Check for Keys and Certificates
- Does the agent have a private key at
$ssldir/private_keys/<name>.pem
?- If no, generate one.
- Does the agent have a copy of the CA certificate at
$ssldir/certs/ca.pem
?- If no, fetch it. (Unverified GET request to
/certificate/ca
. Since the agent is retrieving the foundation for all future trust over an untrusted link, this could be vulnerable to MITM attacks, but it’s also just a convenience; you can make this step unnecessary by distributing the CA cert as part of your server provisioning process, so that agents never ask for a CA cert over the network. If you do this, an attacker could temporarily deny Puppet service to brand new nodes, but would be unable to take control of them with a rogue puppet master.)
- If no, fetch it. (Unverified GET request to
- Does the agent have a signed certificate at
$ssldir/certs/<name>.pem
?- If yes, skip the following section and continue to “request node object.”
- (If it has a cert but it doesn’t match the private key, bail with an error.)
Obtain a Certificate (if necessary)
Note that if the agent has submitted a certificate signing request, an admin user will need to run puppet cert sign <name>
on the CA puppet master before the agent can fetch a signed certificate. (Unless autosign is enabled.) Since incoming CSRs are unverified, you can use fingerprints to prove them, by comparing puppet agent --fingerprint
on the agent to puppet cert list
on the CA master.
- Try to fetch an already-signed certificate from the master. (Unverified GET request to
/certificate/<name>
.)- If it gets one, skip the rest of this section and continue to “request node object.”
- (If it gets one that doesn’t match the private key, bail with an error.)
- Determine whether the agent has already requested a certificate signing: Look for
$ssldir/certificate_requests/<name>.pem
.- If this file exists, the agent will bail, assuming it needs user intervention on the master. If
waitforcert
is enabled, it will wait a few seconds and start this section over.
- If this file exists, the agent will bail, assuming it needs user intervention on the master. If
- Double-check with the master whether the agent has already requested a certificate signing; the agent may have just lost the local copy of the request. (Unverified GET request to
/certificate_request/<name>
.)- If this request doesn’t 404, the agent will bail, assuming it needs user intervention on the master. If
waitforcert
is enabled, it will wait a few seconds and start this section over.
- If this request doesn’t 404, the agent will bail, assuming it needs user intervention on the master. If
- If the agent has reached this step, it has never requested a certificate, so request one now. (Unverified PUT request to
/certificate_request/<name>
.) - Return to the first step of this section, in case the master has autosign enabled; if it doesn’t, the agent will end up bailing at step 2.
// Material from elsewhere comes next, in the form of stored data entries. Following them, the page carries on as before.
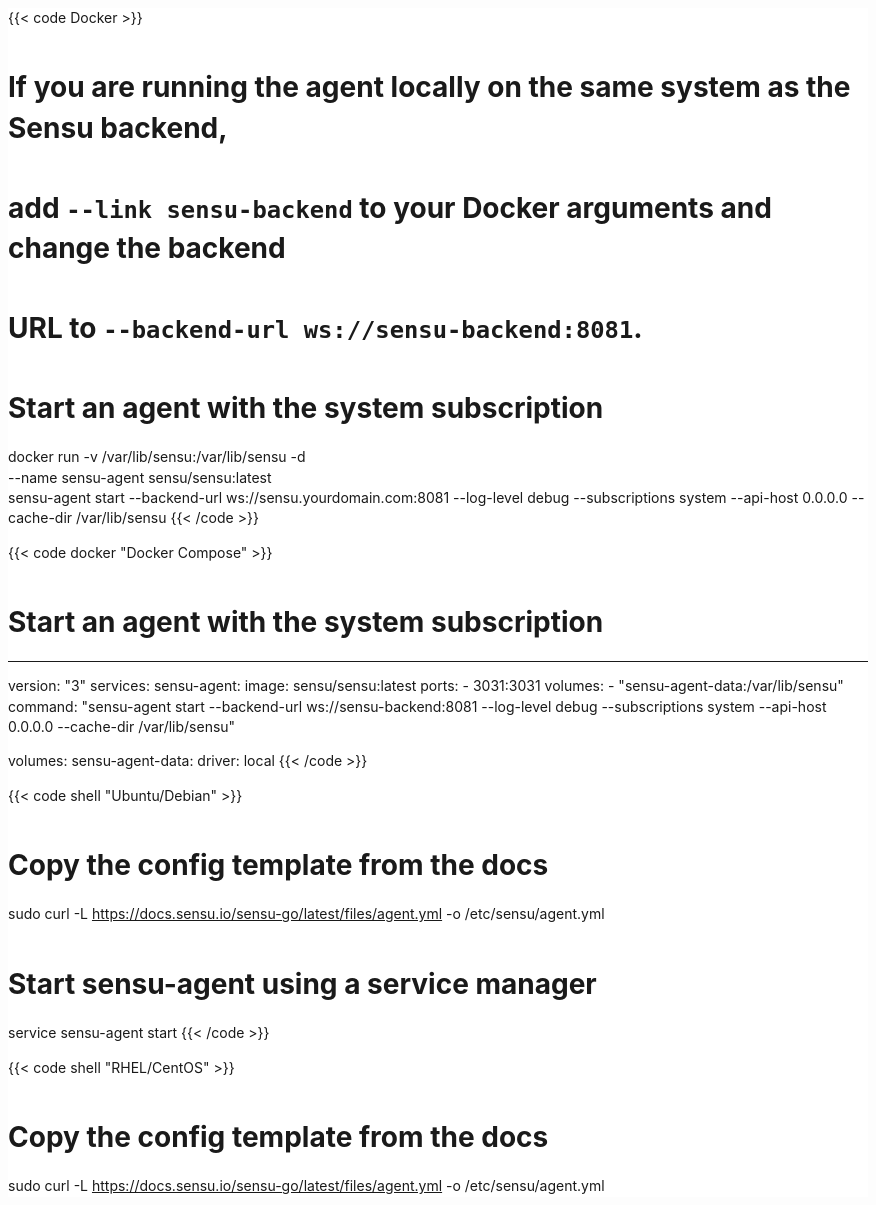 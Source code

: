 {{< code Docker >}}
# If you are running the agent locally on the same system as the Sensu backend,
# add `--link sensu-backend` to your Docker arguments and change the backend
# URL to `--backend-url ws://sensu-backend:8081`.

# Start an agent with the system subscription
docker run -v /var/lib/sensu:/var/lib/sensu -d \
--name sensu-agent sensu/sensu:latest \
sensu-agent start --backend-url ws://sensu.yourdomain.com:8081 --log-level debug --subscriptions system --api-host 0.0.0.0 --cache-dir /var/lib/sensu
{{< /code >}}

{{< code docker "Docker Compose" >}}
# Start an agent with the system subscription
---
version: "3"
services:
  sensu-agent:
    image: sensu/sensu:latest
    ports:
    - 3031:3031
    volumes:
    - "sensu-agent-data:/var/lib/sensu"
    command: "sensu-agent start --backend-url ws://sensu-backend:8081 --log-level debug --subscriptions system --api-host 0.0.0.0 --cache-dir /var/lib/sensu"

volumes:
  sensu-agent-data:
    driver: local
{{< /code >}}

{{< code shell "Ubuntu/Debian" >}}
# Copy the config template from the docs
sudo curl -L https://docs.sensu.io/sensu-go/latest/files/agent.yml -o /etc/sensu/agent.yml

# Start sensu-agent using a service manager
service sensu-agent start
{{< /code >}}

{{< code shell "RHEL/CentOS" >}}
# Copy the config template from the docs
sudo curl -L https://docs.sensu.io/sensu-go/latest/files/agent.yml -o /etc/sensu/agent.yml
Request Node Object and Switch Environments
- Do a GET request to
/node/<name>
.- If successful, read the environment from the node object.
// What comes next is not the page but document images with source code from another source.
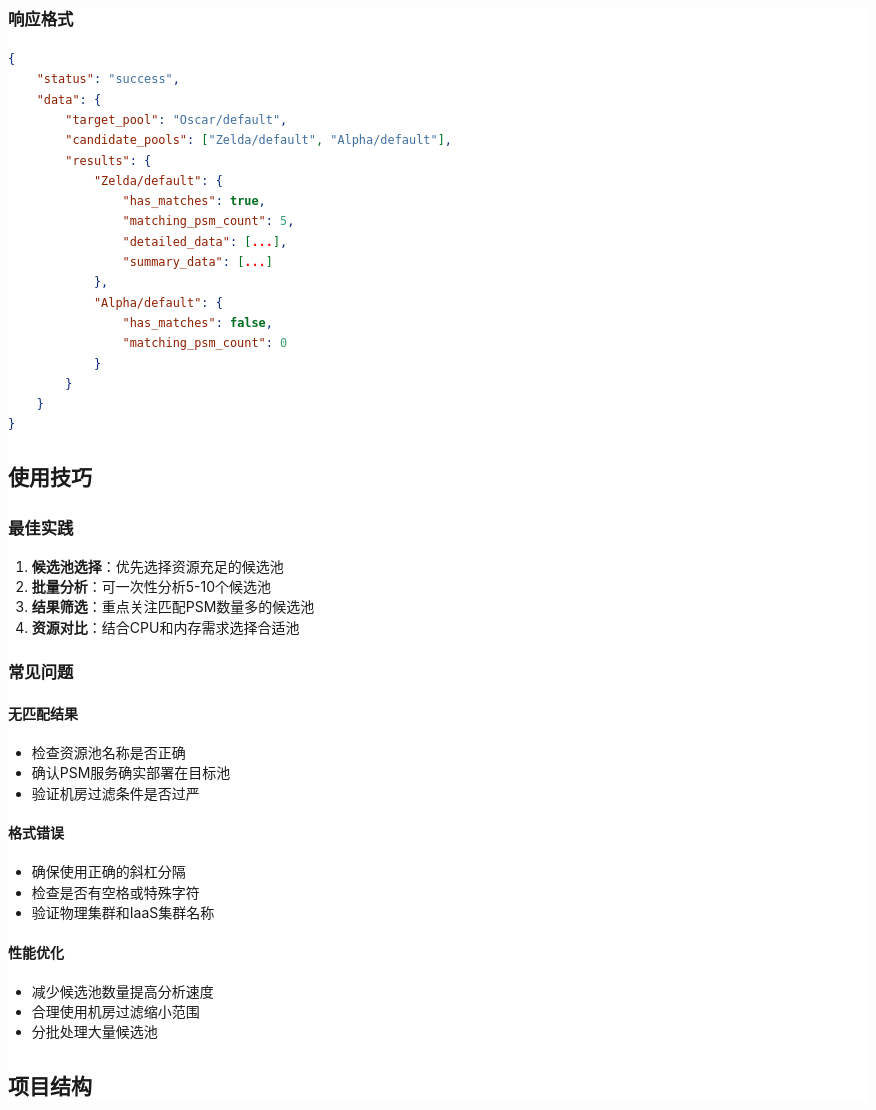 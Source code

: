 ### 响应格式
```json
{
    "status": "success",
    "data": {
        "target_pool": "Oscar/default",
        "candidate_pools": ["Zelda/default", "Alpha/default"],
        "results": {
            "Zelda/default": {
                "has_matches": true,
                "matching_psm_count": 5,
                "detailed_data": [...],
                "summary_data": [...]
            },
            "Alpha/default": {
                "has_matches": false,
                "matching_psm_count": 0
            }
        }
    }
}
```

## 使用技巧

### 最佳实践
1. **候选池选择**：优先选择资源充足的候选池
2. **批量分析**：可一次性分析5-10个候选池
3. **结果筛选**：重点关注匹配PSM数量多的候选池
4. **资源对比**：结合CPU和内存需求选择合适池

### 常见问题

#### 无匹配结果
- 检查资源池名称是否正确
- 确认PSM服务确实部署在目标池
- 验证机房过滤条件是否过严

#### 格式错误
- 确保使用正确的斜杠分隔
- 检查是否有空格或特殊字符
- 验证物理集群和IaaS集群名称

#### 性能优化
- 减少候选池数量提高分析速度
- 合理使用机房过滤缩小范围
- 分批处理大量候选池

## 项目结构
- If the node object has one: In all subsequent requests during this run, use this environment instead of the one in the agent’s config file.
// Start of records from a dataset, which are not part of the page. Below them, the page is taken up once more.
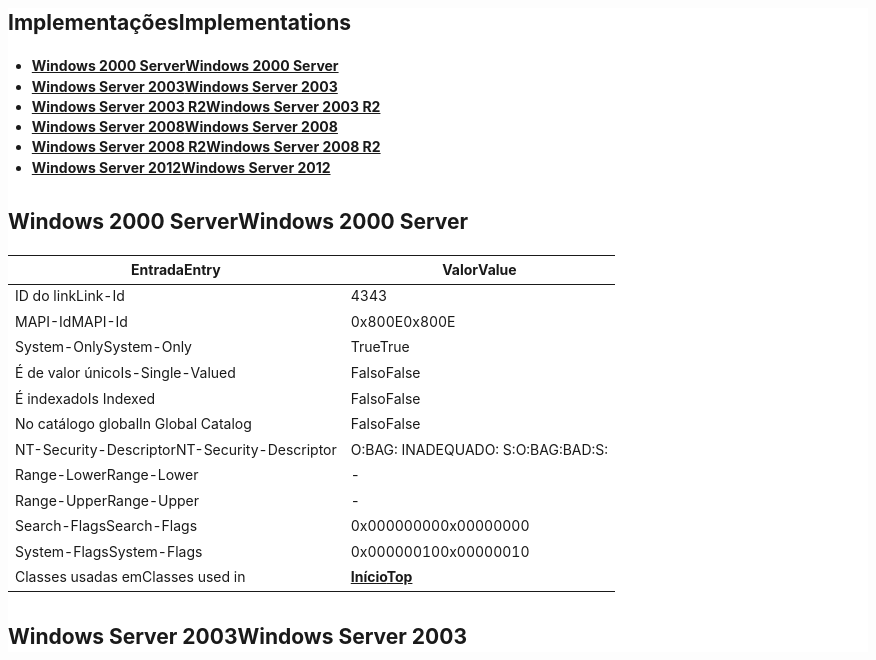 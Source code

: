 

## <a name="implementations"></a><span data-ttu-id="a4e0e-128">Implementações</span><span class="sxs-lookup"><span data-stu-id="a4e0e-128">Implementations</span></span>

-   [<span data-ttu-id="a4e0e-129">**Windows 2000 Server**</span><span class="sxs-lookup"><span data-stu-id="a4e0e-129">**Windows 2000 Server**</span></span>](#windows-2000-server)
-   [<span data-ttu-id="a4e0e-130">**Windows Server 2003**</span><span class="sxs-lookup"><span data-stu-id="a4e0e-130">**Windows Server 2003**</span></span>](#windows-server-2003)
-   [<span data-ttu-id="a4e0e-131">**Windows Server 2003 R2**</span><span class="sxs-lookup"><span data-stu-id="a4e0e-131">**Windows Server 2003 R2**</span></span>](#windows-server-2003-r2)
-   [<span data-ttu-id="a4e0e-132">**Windows Server 2008**</span><span class="sxs-lookup"><span data-stu-id="a4e0e-132">**Windows Server 2008**</span></span>](#windows-server-2008)
-   [<span data-ttu-id="a4e0e-133">**Windows Server 2008 R2**</span><span class="sxs-lookup"><span data-stu-id="a4e0e-133">**Windows Server 2008 R2**</span></span>](#windows-server-2008-r2)
-   [<span data-ttu-id="a4e0e-134">**Windows Server 2012**</span><span class="sxs-lookup"><span data-stu-id="a4e0e-134">**Windows Server 2012**</span></span>](#windows-server-2012)

## <a name="windows-2000-server"></a><span data-ttu-id="a4e0e-135">Windows 2000 Server</span><span class="sxs-lookup"><span data-stu-id="a4e0e-135">Windows 2000 Server</span></span>



| <span data-ttu-id="a4e0e-136">Entrada</span><span class="sxs-lookup"><span data-stu-id="a4e0e-136">Entry</span></span> | <span data-ttu-id="a4e0e-137">Valor</span><span class="sxs-lookup"><span data-stu-id="a4e0e-137">Value</span></span> |
|------------------------|---------------------------------|
| <span data-ttu-id="a4e0e-138">ID do link</span><span class="sxs-lookup"><span data-stu-id="a4e0e-138">Link-Id</span></span>                | <span data-ttu-id="a4e0e-139">43</span><span class="sxs-lookup"><span data-stu-id="a4e0e-139">43</span></span>                              |
| <span data-ttu-id="a4e0e-140">MAPI-Id</span><span class="sxs-lookup"><span data-stu-id="a4e0e-140">MAPI-Id</span></span>                | <span data-ttu-id="a4e0e-141">0x800E</span><span class="sxs-lookup"><span data-stu-id="a4e0e-141">0x800E</span></span>                          |
| <span data-ttu-id="a4e0e-142">System-Only</span><span class="sxs-lookup"><span data-stu-id="a4e0e-142">System-Only</span></span>            | <span data-ttu-id="a4e0e-143">True</span><span class="sxs-lookup"><span data-stu-id="a4e0e-143">True</span></span>                            |
| <span data-ttu-id="a4e0e-144">É de valor único</span><span class="sxs-lookup"><span data-stu-id="a4e0e-144">Is-Single-Valued</span></span>       | <span data-ttu-id="a4e0e-145">Falso</span><span class="sxs-lookup"><span data-stu-id="a4e0e-145">False</span></span>                           |
| <span data-ttu-id="a4e0e-146">É indexado</span><span class="sxs-lookup"><span data-stu-id="a4e0e-146">Is Indexed</span></span>             | <span data-ttu-id="a4e0e-147">Falso</span><span class="sxs-lookup"><span data-stu-id="a4e0e-147">False</span></span>                           |
| <span data-ttu-id="a4e0e-148">No catálogo global</span><span class="sxs-lookup"><span data-stu-id="a4e0e-148">In Global Catalog</span></span>      | <span data-ttu-id="a4e0e-149">Falso</span><span class="sxs-lookup"><span data-stu-id="a4e0e-149">False</span></span>                           |
| <span data-ttu-id="a4e0e-150">NT-Security-Descriptor</span><span class="sxs-lookup"><span data-stu-id="a4e0e-150">NT-Security-Descriptor</span></span> | <span data-ttu-id="a4e0e-151">O:BAG: INADEQUADO: S:</span><span class="sxs-lookup"><span data-stu-id="a4e0e-151">O:BAG:BAD:S:</span></span>                    |
| <span data-ttu-id="a4e0e-152">Range-Lower</span><span class="sxs-lookup"><span data-stu-id="a4e0e-152">Range-Lower</span></span>            | \-                              |
| <span data-ttu-id="a4e0e-153">Range-Upper</span><span class="sxs-lookup"><span data-stu-id="a4e0e-153">Range-Upper</span></span>            | \-                              |
| <span data-ttu-id="a4e0e-154">Search-Flags</span><span class="sxs-lookup"><span data-stu-id="a4e0e-154">Search-Flags</span></span>           | <span data-ttu-id="a4e0e-155">0x00000000</span><span class="sxs-lookup"><span data-stu-id="a4e0e-155">0x00000000</span></span>                      |
| <span data-ttu-id="a4e0e-156">System-Flags</span><span class="sxs-lookup"><span data-stu-id="a4e0e-156">System-Flags</span></span>           | <span data-ttu-id="a4e0e-157">0x00000010</span><span class="sxs-lookup"><span data-stu-id="a4e0e-157">0x00000010</span></span>                      |
| <span data-ttu-id="a4e0e-158">Classes usadas em</span><span class="sxs-lookup"><span data-stu-id="a4e0e-158">Classes used in</span></span>        | [<span data-ttu-id="a4e0e-159">**Início**</span><span class="sxs-lookup"><span data-stu-id="a4e0e-159">**Top**</span></span>](c-top.md)<br/> |



## <a name="windows-server-2003"></a><span data-ttu-id="a4e0e-160">Windows Server 2003</span><span class="sxs-lookup"><span data-stu-id="a4e0e-160">Windows Server 2003</span></span>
- If unsuccessful, or if the node object had no environment set, continue using the environment from the agent’s config file.
- If successful, read the environment from the node object.
Note: This step was added in Puppet 3.0.0, to allow an ENC to centrally assign nodes to environments. The lenient failure mode is because many users’ auth.conf files didn’t allow access to node objects, since that rule was only added to the default auth.conf in Puppet 2.7.0 and many people don’t update their config files for every upgrade.
Fetch Plugins
If pluginsync
is enabled on the agent:
- Do a GET request to
/file_metadatas/plugins
withrecurse=true
andlinks=manage
. This is a special file server mountpoint that scans thelib
directory of every module. Note the funky Rails-esque endpoint pluralization onfile_metadata
. - Check whether any of the discovered plugins need to be downloaded.
- If so, do a GET request to
/file_content/plugins/<file>
for each one.
- If so, do a GET request to
Request Catalog While Submitting Facts
- Do a POST request to
/catalog/<name>
, where the post data is all of the node’s facts encoded as JSON. Receive a compiled catalog in return.
Note: This used to be a GET request with facts encoded as base64-encoded zlib-compressed JSON submitted as a URL parameter. This would sometimes cause failures with certain web servers and a large amount of facts, and was changed to a non-RESTful POST in Puppet 2.7.0. GETs should still work in Puppet 3 if something other than an agent tries one, but agents will use POSTs.
Note also that submitting facts isn’t necessarily logically bound to requesting a catalog, and could be done out of band on a different schedule; this is just the way Puppet happens to do it, because the original design assumptions were that relevant facts could change at any moment and you’d always want to guarantee the most recent data. We’re experimenting with other ways, some of which might turn out to be better ideas.
Make File Source Requests While Applying Catalog
File resources can specify file contents as either a content
or source
attribute. Content attributes go into the catalog, and puppet agent needs no additional data. Source attributes only put references into the catalog, and may require additional HTTPS requests.
If you are using the normal compiler, then for each file source, puppet agent will:
- Do a GET request to
/file_metadata/<something>
. - Compare the metadata to the state of the file on disk.
- If it is in sync, move on to the next file source.
- If it is out of sync, do a GET request to
/file_content/<something>
for the current content.
If you are using the static compiler, all file metadata is embedded in the catalog. For each file source, puppet agent will:
- Compare the embedded metadata to the state of the file on disk.
- If it is in sync, move on to the next file source.
- If it is out of sync, do a GET request to
/file_bucket_file/md5/<checksum>
for the current content.
Note that this is cheaper in terms of network traffic, but potentially more expensive during catalog compilation. Large amounts of files, especially recursive directories, will amplify the effect in both directions.
Submit Report
If report
is enabled on the agent:
- Do a PUT request to
/report/<name>
. The content of the PUT should be a Puppet report object in YAML format.
Note: Yes, using PUT for this is not quite proper, but that’s how it was implemented. It may change in the future.